I Paesi che si sono spinti per primi e di più verso la terziarizzazione, come detto per ciò che riguarda la globalizzazione economica, sono gli Stati Uniti ed il Regno Unito. In questi paesi la ripartizione settoriale degli occupati è ancor più marcatamente deindustrializzata rispetto alla media dei Paesi sviluppati: Primario 2%, Secondario 18%, Terziario 80%.

Nei Paesi sviluppati, questo periodo storico post-industriale, in ambito sociale e culturale, è noto anche come post-moderno, in contrapposizione al periodo precedente industriale moderno, successivo al tradizionale agricolo.
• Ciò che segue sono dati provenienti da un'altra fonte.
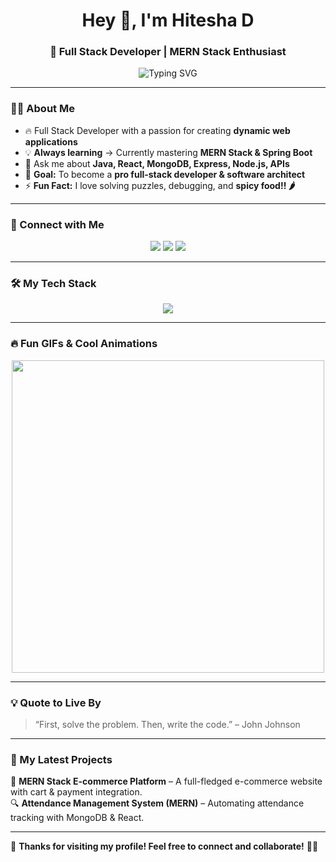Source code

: <h1 align="center">Hey 👋, I'm Hitesha D</h1>
<h3 align="center">🚀 Full Stack Developer | MERN Stack Enthusiast</h3>

<p align="center">
  <img src="https://readme-typing-svg.herokuapp.com?font=Fira+Code&pause=1000&color=F7B801&width=435&lines=Code%2C+Build%2C+Repeat...;Passionate+about+Tech!+🚀;MERN+Stack+%7C+Java+%7C+Spring+Boot" alt="Typing SVG" />
</p>

---

### **🙋‍♀️ About Me**  
- 🔥 Full Stack Developer with a passion for creating **dynamic web applications**  
- 💡 **Always learning** → Currently mastering **MERN Stack & Spring Boot**  
- 💬 Ask me about **Java, React, MongoDB, Express, Node.js, APIs**  
- 🎯 **Goal:** To become a **pro full-stack developer & software architect**  
- ⚡ **Fun Fact:** I love solving puzzles, debugging, and **spicy food!! 🌶️**  

---

### **📢 Connect with Me**  
<p align="center">
  <a href="www.linkedin.com/in/hitesha-d-4b416a242"><img src="https://img.shields.io/badge/LinkedIn-0077B5?style=for-the-badge&logo=linkedin&logoColor=white"></a>
  <a href="https://github.com/hiteshhhhhhhhhh"><img src="https://img.shields.io/badge/GitHub-181717?style=for-the-badge&logo=github&logoColor=white"></a>
  <a href="mailto:hitesh.dinesh03@gmail.com"><img src="https://img.shields.io/badge/Gmail-D14836?style=for-the-badge&logo=gmail&logoColor=white"></a>
</p>

---

### **🛠️ My Tech Stack**
<p align="center">
  <img src="https://skillicons.dev/icons?i=html,css,js,react,nodejs,express,mongodb,java,spring,git,github,vscode" />
</p>

---

### **🔥 Fun GIFs & Cool Animations**
<p align="center">
  <img src="https://media.giphy.com/media/qgQUggAC3Pfv687qPC/giphy.gif" width="500">
</p>

---

### **💡 Quote to Live By**
> “First, solve the problem. Then, write the code.” – John Johnson  

---

### **📌 My Latest Projects**
🚀 **MERN Stack E-commerce Platform** – A full-fledged e-commerce website with cart & payment integration.  
🔍 **Attendance Management System (MERN)** – Automating attendance tracking with MongoDB & React.   

---

💖 **Thanks for visiting my profile! Feel free to connect and collaborate!** 🚀✨  
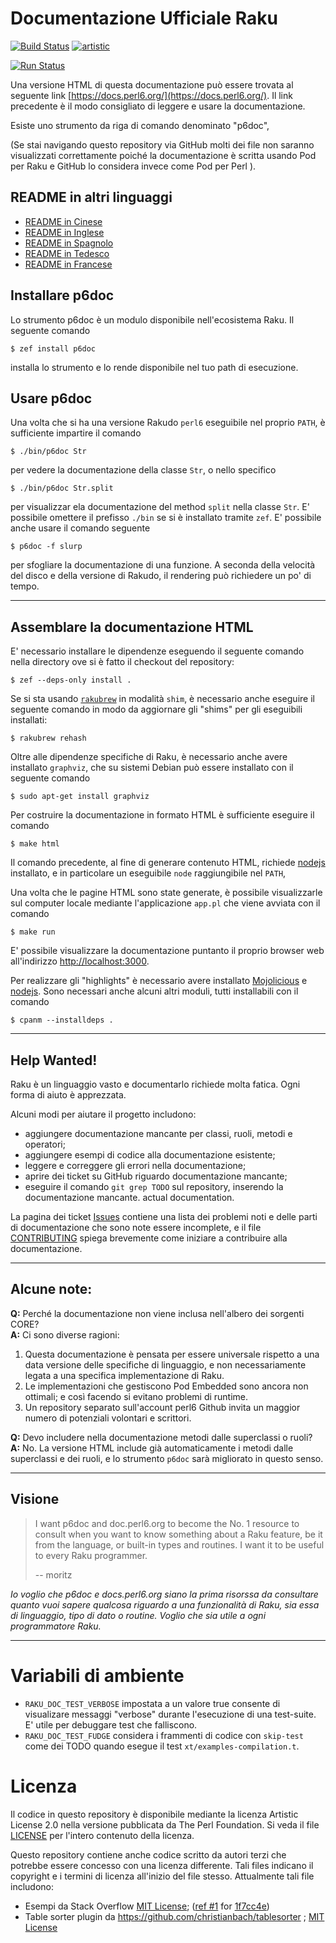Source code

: # Documentazione Ufficiale Raku

[![Build Status](https://travis-ci.org/perl6/doc.svg?branch=master)](https://travis-ci.org/perl6/doc) [![artistic](https://img.shields.io/badge/license-Artistic%202.0-blue.svg?style=flat)](https://opensource.org/licenses/Artistic-2.0)

[![Run Status](https://api.shippable.com/projects/591e99923f2f790700098a30/badge?branch=master)](https://app.shippable.com/github/perl6/doc)

Una versione HTML di questa documentazione può essere trovata al seguente link [https://docs.perl6.org/](https://docs.perl6.org/).
Il link precedente è il modo consigliato di leggere e usare la documentazione.

Esiste uno strumento da riga di comando denominato "p6doc",

(Se stai navigando questo repository via GitHub molti dei file non saranno visualizzati
correttamente poiché la documentazione è scritta usando Pod per Raku e GitHub
lo considera invece come Pod per Perl ).

## README in altri linguaggi

* [README in Cinese](../zh/README.zh.md)
* [README in Inglese](../../../README.md)
* [README in Spagnolo](../es/README.es.md)
* [README in Tedesco](../de/README.de.md)
* [README in Francese](../fr/README.fr.md)

## Installare p6doc

Lo strumento p6doc è un modulo disponibile nell'ecosistema  Raku.
Il seguente comando

    $ zef install p6doc

installa lo strumento e lo rende disponibile nel tuo path di esecuzione.

## Usare p6doc

Una volta che si ha una versione Rakudo `perl6` eseguibile nel proprio `PATH`, è sufficiente
impartire il comando

    $ ./bin/p6doc Str

per vedere la documentazione della classe  `Str`, o nello specifico

    $ ./bin/p6doc Str.split

per visualizzar ela documentazione del method  `split` nella classe `Str`.
E' possibile omettere il prefisso  `./bin` se si è installato tramite `zef`.
E' possibile anche usare il comando seguente

    $ p6doc -f slurp

per sfogliare la documentazione di una funzione.
A seconda della velocità del disco e della versione di Rakudo, il rendering
può richiedere un po' di tempo.

-------

## Assemblare la documentazione HTML

E' necessario installare le dipendenze eseguendo il seguente comando
nella directory ove si è fatto il checkout del repository:

    $ zef --deps-only install .

Se si sta usando [`rakubrew`](https://rakubrew.org/) in modalità `shim`,
è necessario anche eseguire il seguente comando in modo da aggiornare gli "shims"
per gli eseguibili installati:

    $ rakubrew rehash

Oltre alle dipendenze specifiche di  Raku, è necessario anche avere installato `graphviz`,
che su sistemi Debian può essere installato con il seguente comando

    $ sudo apt-get install graphviz

Per costruire la documentazione in formato HTML è sufficiente eseguire il comando

    $ make html

Il comando precedente, al fine di generare contenuto HTML, richiede [nodejs](https://nodejs.org)
installato, e in particolare un eseguibile `node` raggiungibile nel `PATH`,

Una volta che le pagine HTML sono state generate, è possibile visualizzarle
sul computer locale mediante l'applicazione `app.pl` che viene avviata con
il comando

    $ make run

E' possibile visualizzare la documentazione puntanto il proprio browser web all'indirizzo
[http://localhost:3000](http://localhost:3000).

Per realizzare gli "highlights" è necessario avere installato
[Mojolicious](https://metacpan.org/pod/Mojolicious)
e [nodejs](https://nodejs.org).
Sono necessari anche alcuni altri moduli, tutti installabili con il comando

    $ cpanm --installdeps .

---------

## Help Wanted!

Raku è un linguaggio vasto e documentarlo richiede molta fatica.
Ogni forma di aiuto è apprezzata.

Alcuni modi per aiutare il progetto includono:

 * aggiungere documentazione mancante per classi, ruoli, metodi e operatori;
 * aggiungere esempi di codice alla documentazione esistente;
 * leggere e correggere gli errori nella documentazione;
 * aprire dei ticket su GitHub riguardo documentazione mancante;
 * eseguire il comando `git grep TODO` sul repository, inserendo la documentazione mancante.
   actual documentation.

La pagina dei ticket [Issues](https://github.com/Raku/doc/issues)
contiene una lista dei problemi noti e delle parti di documentazione che sono note essere incomplete,
e il file [CONTRIBUTING](CONTRIBUTING.md)
spiega brevemente come iniziare a contribuire alla documentazione.


--------

## Alcune note:

**Q:** Perché la documentazione non viene inclusa nell'albero dei sorgenti CORE?<br>
**A:** Ci sono diverse ragioni:

  1. Questa documentazione è pensata per essere universale rispetto
     a una data versione delle specifiche di linguaggio, e non necessariamente
     legata a una specifica implementazione di  Raku.
  2. Le implementazioni che gestiscono Pod Embedded sono ancora
     non ottimali; e così facendo si evitano problemi di runtime.
  3. Un repository separato sull'account perl6 Github invita un maggior numero di
     potenziali volontari e scrittori.

**Q:** Devo includere nella documentazione metodi dalle superclassi o ruoli?<br>
**A:** No. La versione HTML include già automaticamente i metodi dalle superclassi e dei ruoli, e lo strumento `p6doc` sarà migliorato in questo senso.

--------

## Visione

> I want p6doc and doc.perl6.org to become the No. 1 resource to consult
> when you want to know something about a Raku feature, be it from the
> language, or built-in types and routines. I want it to be useful to every
> Raku programmer.
>
>    -- moritz


*Io voglio che p6doc e docs.perl6.org siano la prima risorssa da consultare quanto vuoi sapere qualcosa riguardo a una funzionalità di Raku, sia essa di linguaggio, tipo di dato o routine. Voglio che sia utile a ogni programmatore Raku.*

--------

# Variabili di ambiente

- `RAKU_DOC_TEST_VERBOSE` impostata a un valore true consente di visualizare messaggi "verbose"
durante l'esecuzione di una test-suite. E' utile per debuggare test che falliscono.
- `RAKU_DOC_TEST_FUDGE` considera i frammenti di codice con `skip-test` come dei TODO quando esegue il test `xt/examples-compilation.t`.

# Licenza

Il codice in questo repository è disponibile mediante la licenza Artistic License 2.0
nella versione pubblicata da  The Perl Foundation.
Si veda il file [LICENSE](LICENSE) per l'intero contenuto della licenza.

Questo repository contiene anche codice scritto da autori terzi che potrebbe essere concesso con una licenza differente. Tali files indicano il copyright e i termini di licenza all'inizio del file stesso. Attualmente tali file includono:

* Esempi da Stack Overflow [MIT License](http://creativecommons.org/licenses/MIT); ([ref #1](http://stackoverflow.com/a/43669837/215487) for [1f7cc4e](https://github.com/Raku/doc/commit/1f7cc4efa0da38b5a9bf544c9b13cc335f87f7f6))
* Table sorter plugin da https://github.com/christianbach/tablesorter ;
  [MIT License](http://creativecommons.org/licenses/MIT)
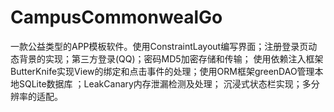 # CampusCommonwealGo
一款公益类型的APP模板软件。使用ConstraintLayout编写界面；注册登录页动态背景的实现；第三方登录(QQ)；密码MD5加密存储和传输；
使用依赖注入框架ButterKnife实现View的绑定和点击事件的处理；使用ORM框架greenDAO管理本地SQLite数据库 ；LeakCanary内存泄漏检测及处理；
沉浸式状态栏实现；多分辨率的适配。
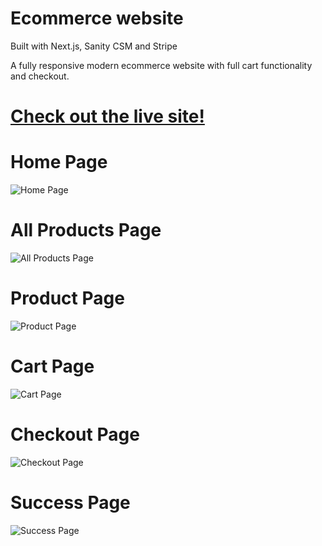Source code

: # Ecommerce website
Built with Next.js, Sanity CSM and Stripe

A fully responsive modern ecommerce website with full cart functionality and checkout. 

# [Check out the live site!](https://ecommerce-site-rust.vercel.app/)

# Home Page
![Home Page](https://i.imgur.com/2duKCvD.png)

# All Products Page
![All Products Page](https://i.imgur.com/rn75nZW.png)

# Product Page
![Product Page](https://i.imgur.com/JDn6g0c.png)

# Cart Page
![Cart Page](https://i.imgur.com/cd0tSJ3.png)

# Checkout Page
![Checkout Page](https://i.imgur.com/ju0DWw9.png)

# Success Page
![Success Page](https://i.imgur.com/ZG9EMah.png)
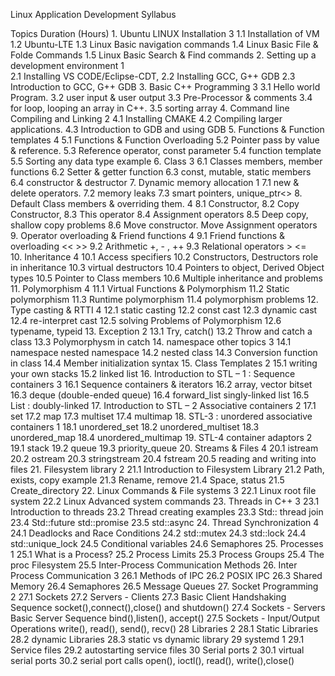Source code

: Linux Application Development Syllabus

Topics
Duration                                            (Hours)
    1. Ubuntu LINUX Installation                    3
        1.1 Installation of VM
        1.2 Ubuntu-LTE
        1.3 Linux Basic navigation commands
        1.4 Linux Basic File & Folde Commands
        1.5 Linux Basic Search & Find commands
    2. Setting up a development environment         1   
        2.1 Installing VS CODE/Eclipse-CDT, 
        2.2 Installing GCC, G++ GDB
        2.3 Introduction to GCC, G++ GDB
    3. Basic C++ Programming                        3
        3.1 Hello world Program.
        3.2 user input & user output
        3.3 Pre-Processor & comments
        3.4 for loop, looping an array in C++.
        3.5 sorting array
    4. Command line Compiling and Linking           2
        4.1 Installing CMAKE
        4.2 Compiling larger applications.
        4.3 Introduction to GDB and using GDB
    5. Functions & Function templates		        4
	    5.1 Functions & Function Overloading
        5.2 Pointer pass by value & reference.
	    5.3 Reference operator, const parameter
	    5.4 function template 
	    5.5 Sorting any data type example
    6. Class                 						3
        6.1 Classes members, member functions
        6.2 Setter & getter function
        6.3 const, mutable, static members
        6.4 constructor & destructor
    7. Dynamic memory allocation	        		1
        7.1 new & delete operators.
        7.2 memory leaks
        7.3 smart pointers, unique_ptr<>
    8. Default Class members & overriding them.		4
        8.1 Constructor, 
        8.2 Copy Constructor,
        8.3 This operator
        8.4 Assignment operators 
        8.5 Deep copy, shallow copy problems
        8.6 Move constructor. Move Assignment operators
    9. Operator overloading & Friend functions		4
        9.1  Friend functions & overloading << >>
        9.2  Arithmetic  +, - , ++
        9.3 Relational operators > <=  	
    10. Inheritance					            4
        10.1 Access specifiers
        10.2 Constructors, Destructors role in inheritance
        10.3 virtual destructors
        10.4 Pointers to object, Derived Object types
        10.5 Pointer to Class members
        10.6 Multiple inheritance and problems
    11. Polymorphism					            4
	    11.1 Virtual Functions & Polymorphism
	    11.2 Static polymorphism 
        11.3 Runtime polymorphism
        11.4 polymorphism problems
    12. Type casting & RTTI				            4
        12.1 static casting
        12.2 const cast
        12.3 dynamic cast
        12.4 re-interpret cast
        12.5 solving Problems of Polymorphism
        12.6 typename, typeid
    13. Exception					                2
        13.1 Try, catch()
        13.2 Throw and catch a class
        13.3 Polymorphysm in catch
    14. namespace other topics				        3
        14.1 namespace nested namespace
        14.2 nested class
        14.3 Conversion function in class
        14.4 Member initialization syntax
    15. Class Templates					            2
        15.1 writing your own stacks
        15.2 linked list
    16. Introduction to STL – 1 : Sequence containers	3
	    16.1 Sequence containers & iterators
	    16.2 array, vector bitset
	    16.3 deque (double-ended queue)
        16.4 forward_list  singly-linked list
        16.5  List : doubly-linked 
    17. Introduction to STL – 2 Associative containers	2
	    17.1 set
	    17.2 map
	    17.3 multiset
	    17.4 multimap
    18. STL-3 : unordered associative containers 	    1
        18.1 unordered_set
        18.2 unordered_multiset
        18.3 unordered_map
        18.4 unordered_multimap
    19. STL-4 container adaptors 			            2
        19.1 stack
        19.2 queue
        19.3 priority_queue
    20. Streams & Files					                4
        20.1 istream
        20.2 ostream
        20.3 stringstream
        20.4 fstream
        20.5 reading and writing into files
    21. Filesystem library				                2
        21.1 Introduction to Filesystem Library
        21.2 Path, exists, copy example
        21.3 Rename, remove
        21.4 Space, status
        21.5 Create_directory
    22. Linux Commands & File systems			        3
        22.1 Linux root file system 
        22.2 Linux Advanced system commands
    23. Threads in C++					                3
        23.1 Introduction to threads
        23.2 Thread creating examples
        23.3 Std:: thread join
        23.4 Std::future std::promise
        23.5 std::async
    24. Thread Synchronization				            4
        24.1 Deadlocks and Race Conditions
        24.2 std::mutex 
        24.3 std::lock
        24.4 std::unique_lock
        24.5 Conditional variables 
        24.6 Semaphores
    25. Processes					                    1
        25.1 What is a Process?
        25.2 Process Limits
        25.3 Process Groups
        25.4 The proc Filesystem
        25.5 Inter-Process Communication Methods
    26. Inter Process Communication			            3
	    26.1 Methods of IPC
        26.2 POSIX IPC
        26.3 Shared Memory
        26.4 Semaphores
        26.5 Message Queues
    27.  Socket Programming				                2
	    27.1 Sockets 
        27.2 Servers - Clients
        27.3 Basic Client Handshaking Sequence
		socket(),connect(),close() and shutdown()
        27.4 Sockets - Servers
		Basic Server Sequence
		bind(),listen(), accept()
        27.5 Sockets - Input/Output Operations
		write(), read(), send(), recv()
    28 Libraries					                    2
    	28.1 Static Libraries 
        28.2 dynamic Libraries
        28.3 static vs dynamic library
    29 systemd                                          1
       29.1 Service files
       29.2 autostarting service files
    30 Serial ports                                     2
       30.1 virtual serial ports
       30.2 serial port calls
            open(), ioctl(), read(), write(),close()
    
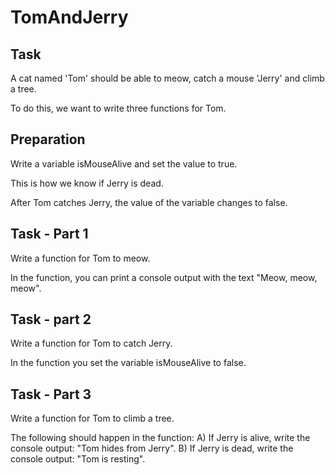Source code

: # TomAndJerry

## Task
A cat named 'Tom' should be able to meow, catch a mouse 'Jerry' and climb a tree.

To do this, we want to write three functions for Tom.

## Preparation
Write a variable isMouseAlive and set the value to true. 

This is how we know if Jerry is dead. 

After Tom catches Jerry, the value of the variable changes to false.

## Task - Part 1
Write a function for Tom to meow.

In the function, you can print a console output with the text "Meow, meow, meow".

## Task - part 2
Write a function for Tom to catch Jerry.

In the function you set the variable isMouseAlive to false.

## Task - Part 3
Write a function for Tom to climb a tree.

The following should happen in the function:
A) If Jerry is alive, write the console output: "Tom hides from Jerry".
B) If Jerry is dead, write the console output: "Tom is resting".
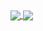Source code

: <a href="https://github.com/anuraghazra/github-readme-stats">
  <img align="center" src="https://readme-stats-nine-eta.vercel.app/api?username=GabrielMSilva04&show_icons=true&theme=dark&hide=issues&rank_icon=github" />
</a>
<a href="https://github.com/anuraghazra/github-readme-stats">
  <img align="center" src="https://readme-stats-nine-eta.vercel.app/api/top-langs/?username=GabrielMSilva04&theme=dark&layout=compact" />
</a>

<!--
**GabrielMSilva04/GabrielMSilva04** is a ✨ _special_ ✨ repository because its `README.md` (this file) appears on your GitHub profile.

Here are some ideas to get you started:

- 🔭 I’m currently working on ...
- 🌱 I’m currently learning ...
- 👯 I’m looking to collaborate on ...
- 🤔 I’m looking for help with ...
- 💬 Ask me about ...
- 📫 How to reach me: ...
- 😄 Pronouns: ...
- ⚡ Fun fact: ...
-->
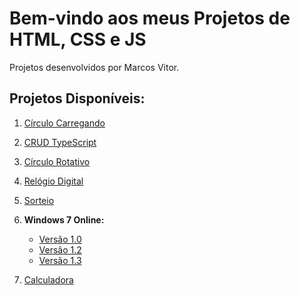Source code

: # Bem-vindo aos meus Projetos de HTML, CSS e JS

Projetos desenvolvidos por Marcos Vitor.

## Projetos Disponíveis:

1. [Círculo Carregando](https://marcosvitor2005.github.io/Projetos-HTML-CSS-e-JS/CIRCULO%20CARREGADO/index.html)
   
2. [CRUD TypeScript](https://marcosvitor2005.github.io/Projetos-HTML-CSS-e-JS/CRUD%20TYPESCRIPT/index.html)
   
3. [Círculo Rotativo](https://marcosvitor2005.github.io/Projetos-HTML-CSS-e-JS/Circulo%20rotativo/index.html)
   
4. [Relógio Digital](https://marcosvitor2005.github.io/Projetos-HTML-CSS-e-JS/RELOGIO%20DIGITAL/index.html)
   
5. [Sorteio](https://marcosvitor2005.github.io/Projetos-HTML-CSS-e-JS/SORTEIO/index.html)
   
6. **Windows 7 Online:**
   - [Versão 1.0](https://marcosvitor2005.github.io/Projetos-HTML-CSS-e-JS/WINDOWS%207%20ONLINE/Windows%207%20(1.0)/index.html)
   - [Versão 1.2](https://marcosvitor2005.github.io/Projetos-HTML-CSS-e-JS/WINDOWS%207%20ONLINE/Windows%207%20(1.2)/index.html)
   - [Versão 1.3](https://marcosvitor2005.github.io/Projetos-HTML-CSS-e-JS/WINDOWS%207%20ONLINE/Windows%207%20(1.3)/index.html)
     
7. [Calculadora](https://marcosvitor2005.github.io/Projetos-HTML-CSS-e-JS/calculadora/index.html)
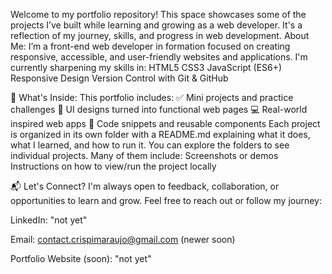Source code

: Welcome to my portfolio repository! This space showcases some of the projects I’ve built while learning and growing as a web developer. It's a reflection of my journey, skills, and progress in web development.
About Me:
I’m a front-end web developer in formation focused on creating responsive, accessible, and user-friendly websites and applications. I'm currently sharpening my skills in:
HTML5
CSS3
JavaScript (ES6+)
Responsive Design
Version Control with Git & GitHub

📁 What's Inside:
This portfolio includes:
✅ Mini projects and practice challenges
🎨 UI designs turned into functional web pages
💻 Real-world inspired web apps
📄 Code snippets and reusable components
Each project is organized in its own folder with a README.md explaining what it does, what I learned, and how to run it.
You can explore the folders to see individual projects. Many of them include:
Screenshots or demos
Instructions on how to view/run the project locally

📬 Let's Connect?
I'm always open to feedback, collaboration, or opportunities to learn and grow.
Feel free to reach out or follow my journey:

LinkedIn: "not yet"

Email: contact.crispimaraujo@gmail.com (newer soon)

Portfolio Website (soon): "not yet"
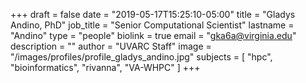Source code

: +++
draft = false
date = "2019-05-17T15:25:10-05:00"
title = "Gladys Andino, PhD"
job_title = "Senior Computational Scientist"
lastname = "Andino"
type = "people"
biolink = true
email = "gka6a@virginia.edu"
description = ""
author = "UVARC Staff"
image = "/images/profiles/profile_gladys_andino.jpg"
subjects = [
  "hpc",
  "bioinformatics",
  "rivanna",
  "VA-WHPC"
]
+++

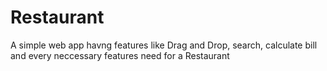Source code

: # Restaurant
A simple web app havng features like Drag and Drop, search, calculate bill and every neccessary features need for a Restaurant
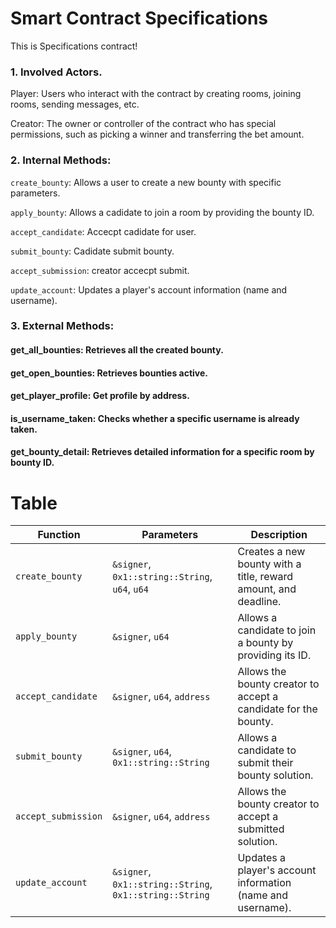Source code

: # Smart Contract Specifications
This is Specifications contract!


### 1. Involved Actors.

Player: Users who interact with the contract by creating rooms, joining rooms, sending messages, etc.

Creator: The owner or controller of the contract who has special permissions, such as picking a winner and transferring the bet amount.

### 2. Internal Methods:
`create_bounty`: Allows a user to create a new bounty with specific parameters.

`apply_bounty`: Allows a cadidate to join a room by providing the bounty ID.

`accept_candidate`: Accecpt cadidate for user.

`submit_bounty`: Cadidate submit bounty.

`accept_submission`: creator accecpt submit.

`update_account`: Updates a player's account information (name and username).

### 3. External Methods:
#### get_all_bounties: Retrieves all the created bounty.
#### get_open_bounties: Retrieves bounties active.
#### get_player_profile: Get profile by address.
#### is_username_taken: Checks whether a specific username is already taken.
#### get_bounty_detail: Retrieves detailed information for a specific room by bounty ID.

# Table
| Function | Parameters | Description |
|---|---|---|
| `create_bounty` | `&signer`, `0x1::string::String`, `u64`, `u64` | Creates a new bounty with a title, reward amount, and deadline. |
| `apply_bounty` | `&signer`, `u64` | Allows a candidate to join a bounty by providing its ID. |
| `accept_candidate` | `&signer`, `u64`, `address` | Allows the bounty creator to accept a candidate for the bounty. |
| `submit_bounty` | `&signer`, `u64`, `0x1::string::String` | Allows a candidate to submit their bounty solution. |
| `accept_submission` | `&signer`, `u64`, `address` | Allows the bounty creator to accept a submitted solution. |
| `update_account` | `&signer`, `0x1::string::String`, `0x1::string::String` | Updates a player's account information (name and username). |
In questa fase economica (terziarizzazione, detta anche post-industriale) il sub settore che esercita il ruolo principale, di forza e di leadership, è la finanza. Come detto a proposito della globalizzazione, la maggior parte (circa il 90%) dei flussi internazionali di denaro derivano da compravendita di attività finanziarie effettuate da grandi gruppi bancari o assicurativi. Il settore del credito è fondamentale per la sopravvivenza del sistema economico e l'espansione del credito negli ultimi decenni, orientato sempre più verso le attività finanziarie (azioni, obbligazioni, valute, derivati) invece che reali (industriali, agricole, servizi pubblici, ecc), è stato massiccio. I grandi gruppi bancari ed assicurativi sono al centro di questo sistema, in tal caso la terziarizzazione assume la forma della finanziarizzazione dell'economia.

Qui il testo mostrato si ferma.